2 Music Composition Process

We are analysing the music composition process of professional composers, treating the composition process as a sequence of decision makings. We focus on the creation process or composition process, from a blank music sheet to the final work. This is a “creation history” of musical piece. Human being is skillful at creating new concepts and ideas, and imagining non-existing conditions. These abilities are mainly related with sensitivity and emotion. On the other hand, reasoning based on explicit knowledge is also necessary. It is the author’s assumption that during the thinking process by human beings, 40 to 50 % is related to sensitivity, treating nonverbal information and imagination, and the rest, 50 to 60 %, treats verbal concepts and explicit knowledge. Our studies suggest that the sole use of either sensitivity or explicit knowledge does not enable the generation of new ideas, but simultaneous employment of both abilities are essential [2]. Conventional research on knowledge representation focused on the explicit knowledge. Our attempt is to unify the two kinds of thinking process.

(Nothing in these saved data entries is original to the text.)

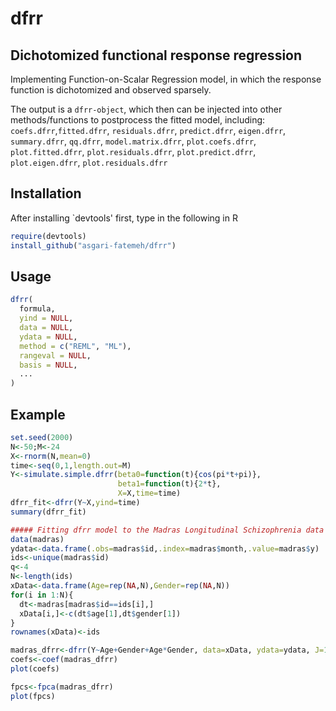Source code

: # dfrr
## Dichotomized functional response regression 
Implementing Function-on-Scalar Regression model, in which the response function is dichotomized and observed sparsely.

The output is a `dfrr-object`, which then can be injected into other methods/functions to postprocess the fitted model, including: `coefs.dfrr`,`fitted.dfrr`, `residuals.dfrr`, `predict.dfrr`, `eigen.dfrr`, `summary.dfrr`, `qq.dfrr`, `model.matrix.dfrr`, `plot.coefs.dfrr`, `plot.fitted.dfrr`, `plot.residuals.dfrr`, `plot.predict.dfrr`, `plot.eigen.dfrr`, `plot.residuals.dfrr`

## Installation

After installing `devtools' first, type in the following in R

```r
require(devtools)
install_github("asgari-fatemeh/dfrr")
```

## Usage
```r
dfrr(
  formula,
  yind = NULL,
  data = NULL,
  ydata = NULL,
  method = c("REML", "ML"),
  rangeval = NULL,
  basis = NULL,
  ...
)
```

## Example
```r
set.seed(2000)
N<-50;M<-24
X<-rnorm(N,mean=0)
time<-seq(0,1,length.out=M)
Y<-simulate.simple.dfrr(beta0=function(t){cos(pi*t+pi)},
                        beta1=function(t){2*t},
                        X=X,time=time)
dfrr_fit<-dfrr(Y~X,yind=time)
summary(dfrr_fit)

##### Fitting dfrr model to the Madras Longitudinal Schizophrenia data
data(madras)
ydata<-data.frame(.obs=madras$id,.index=madras$month,.value=madras$y)
ids<-unique(madras$id)
q<-4
N<-length(ids)
xData<-data.frame(Age=rep(NA,N),Gender=rep(NA,N))
for(i in 1:N){
  dt<-madras[madras$id==ids[i],]
  xData[i,]<-c(dt$age[1],dt$gender[1])
}
rownames(xData)<-ids

madras_dfrr<-dfrr(Y~Age+Gender+Age*Gender, data=xData, ydata=ydata, J=11,T_E=5)
coefs<-coef(madras_dfrr)
plot(coefs)

fpcs<-fpca(madras_dfrr)
plot(fpcs)
```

Musical score is the de facto representation of musical pieces. Musical score encompasses every aspect of the musical piece, and it describes what to be performed, how to be performed, and composer’s intentions. Everything is in the score, as some say. John Cage once said that by looking at the music sheet, one can judge the composer’s talent, but not by listening to the performance of a musical piece. Music composition process involves a wide range of fields, and the list of fields depends on the music style. Even limiting to fields directly related to music, a composer should be familiar with many disciplines of musical theory including Harmony, acoustics of musical instruments, and genre-dependent articulations of each musical instrument. Many works on music analysis have been published, including the description model of music structure. For instance, Generative Theory of Tonal Music (GTTM) [3] is a model to describe the structure of musical pieces based on linguistic theory. Conventional works try to represent this type of knowledge as the static entity, usually treating as a structure of notes, chords and groups of these elements [3]. Typical structure is hierarchical, where the whole musical piece is positioned at the top of the hierarchy.

Music composition process presents following properties: (i) it is a creative process, and because of its artistic nature, sensitivity and emotion is strongly involved; (ii) there is a solid foundation of music theory, differing from other Arts fields such as paintings, sculptures and dances. Harmony of tonal music, for instance, involves mathematics of sound frequencies. The liberty and amount of sensitivity that is involved in music composition is higher than engineering process, industrial design and product design, for example, whith have strong theoretical bases. These are the reason to treat music composition.

In the present work, a musical piece is represented by relationships among decisions. Such a creation history is more valuable than static structures generated by conventional methods. The disclosure of description of intermediate composition process is useful for both composers and players. For composers, it is valuable to overview and clarify his own composition process to improve the composed opus, besides the benefit to reorganize his ideas. For musical instrument players, the acquisition of background and underlying phylosophy is invaluable, because deeper understanding of musical piece is fundamental and crucial for good execution. This kind of information is missing in all available music sheets, but is of fundamental importance for instrument players.

We classify each decision element to the following five facets.

  1. 1.

    Decision type. Related to the process of decision making, and further classified to theoretical, selective and intuitive.

  2. 2.

    Concept. Composer’s background idea, related to emotional aspect of decisions.

  3. 3.

    Structure. Related to music theory, which is explicit knowledge thinking.

  4. 4.

    Aesthetic. Mainly involving listeners, related to listening impression of executed music.

  5. 5.

    Playing technique. Mainly related to instrument players.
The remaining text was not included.